▶ WORK TASK
Quote the data exactly, first line to the line containing "[47.12.270 - Acquisition", with no pictures.

━━ EXERCISE INPUT

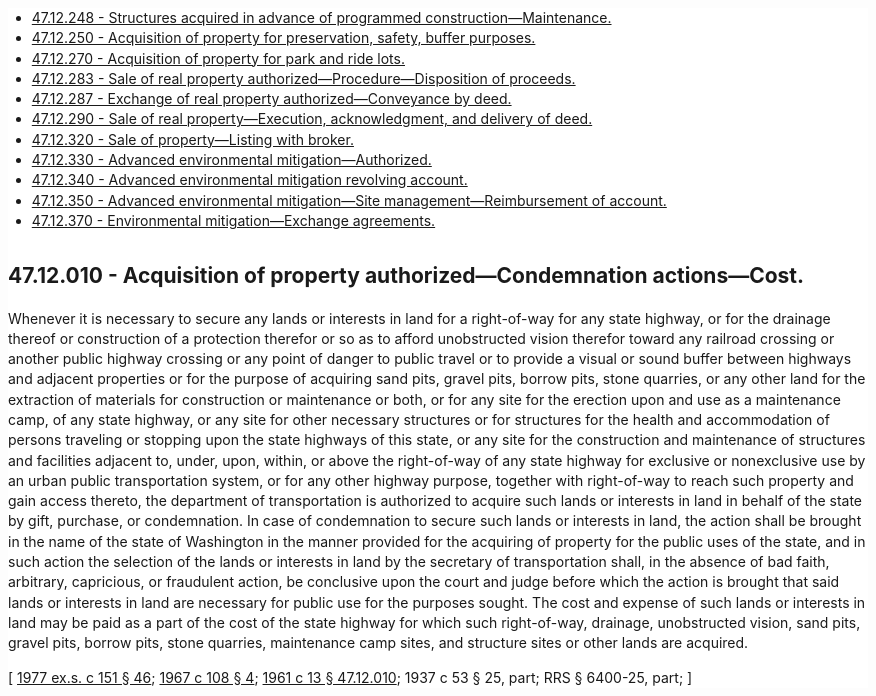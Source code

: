 * [47.12.248 - Structures acquired in advance of programmed construction—Maintenance.](#4712248---structures-acquired-in-advance-of-programmed-constructionmaintenance)
* [47.12.250 - Acquisition of property for preservation, safety, buffer purposes.](#4712250---acquisition-of-property-for-preservation-safety-buffer-purposes)
* [47.12.270 - Acquisition of property for park and ride lots.](#4712270---acquisition-of-property-for-park-and-ride-lots)
* [47.12.283 - Sale of real property authorized—Procedure—Disposition of proceeds.](#4712283---sale-of-real-property-authorizedproceduredisposition-of-proceeds)
* [47.12.287 - Exchange of real property authorized—Conveyance by deed.](#4712287---exchange-of-real-property-authorizedconveyance-by-deed)
* [47.12.290 - Sale of real property—Execution, acknowledgment, and delivery of deed.](#4712290---sale-of-real-propertyexecution-acknowledgment-and-delivery-of-deed)
* [47.12.320 - Sale of property—Listing with broker.](#4712320---sale-of-propertylisting-with-broker)
* [47.12.330 - Advanced environmental mitigation—Authorized.](#4712330---advanced-environmental-mitigationauthorized)
* [47.12.340 - Advanced environmental mitigation revolving account.](#4712340---advanced-environmental-mitigation-revolving-account)
* [47.12.350 - Advanced environmental mitigation—Site management—Reimbursement of account.](#4712350---advanced-environmental-mitigationsite-managementreimbursement-of-account)
* [47.12.370 - Environmental mitigation—Exchange agreements.](#4712370---environmental-mitigationexchange-agreements)
## 47.12.010 - Acquisition of property authorized—Condemnation actions—Cost.
Whenever it is necessary to secure any lands or interests in land for a right-of-way for any state highway, or for the drainage thereof or construction of a protection therefor or so as to afford unobstructed vision therefor toward any railroad crossing or another public highway crossing or any point of danger to public travel or to provide a visual or sound buffer between highways and adjacent properties or for the purpose of acquiring sand pits, gravel pits, borrow pits, stone quarries, or any other land for the extraction of materials for construction or maintenance or both, or for any site for the erection upon and use as a maintenance camp, of any state highway, or any site for other necessary structures or for structures for the health and accommodation of persons traveling or stopping upon the state highways of this state, or any site for the construction and maintenance of structures and facilities adjacent to, under, upon, within, or above the right-of-way of any state highway for exclusive or nonexclusive use by an urban public transportation system, or for any other highway purpose, together with right-of-way to reach such property and gain access thereto, the department of transportation is authorized to acquire such lands or interests in land in behalf of the state by gift, purchase, or condemnation. In case of condemnation to secure such lands or interests in land, the action shall be brought in the name of the state of Washington in the manner provided for the acquiring of property for the public uses of the state, and in such action the selection of the lands or interests in land by the secretary of transportation shall, in the absence of bad faith, arbitrary, capricious, or fraudulent action, be conclusive upon the court and judge before which the action is brought that said lands or interests in land are necessary for public use for the purposes sought. The cost and expense of such lands or interests in land may be paid as a part of the cost of the state highway for which such right-of-way, drainage, unobstructed vision, sand pits, gravel pits, borrow pits, stone quarries, maintenance camp sites, and structure sites or other lands are acquired.

\[ [1977 ex.s. c 151 § 46](http://leg.wa.gov/CodeReviser/documents/sessionlaw/1977ex1c151.pdf?cite=1977%20ex.s.%20c%20151%20§%2046); [1967 c 108 § 4](http://leg.wa.gov/CodeReviser/documents/sessionlaw/1967c108.pdf?cite=1967%20c%20108%20§%204); [1961 c 13 § 47.12.010](http://leg.wa.gov/CodeReviser/documents/sessionlaw/1961c13.pdf?cite=1961%20c%2013%20§%2047.12.010); 1937 c 53 § 25, part; RRS § 6400-25, part; \]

━━━━

▶ TASK OUTPUT
Source code

: * [47.12.248 - Structures acquired in advance of programmed construction—Maintenance.](#4712248---structures-acquired-in-advance-of-programmed-constructionmaintenance)
* [47.12.250 - Acquisition of property for preservation, safety, buffer purposes.](#4712250---acquisition-of-property-for-preservation-safety-buffer-purposes)
* [47.12.270 - Acquisition of property for park and ride lots.](#4712270---acquisition-of-property-for-park-and-ride-lots)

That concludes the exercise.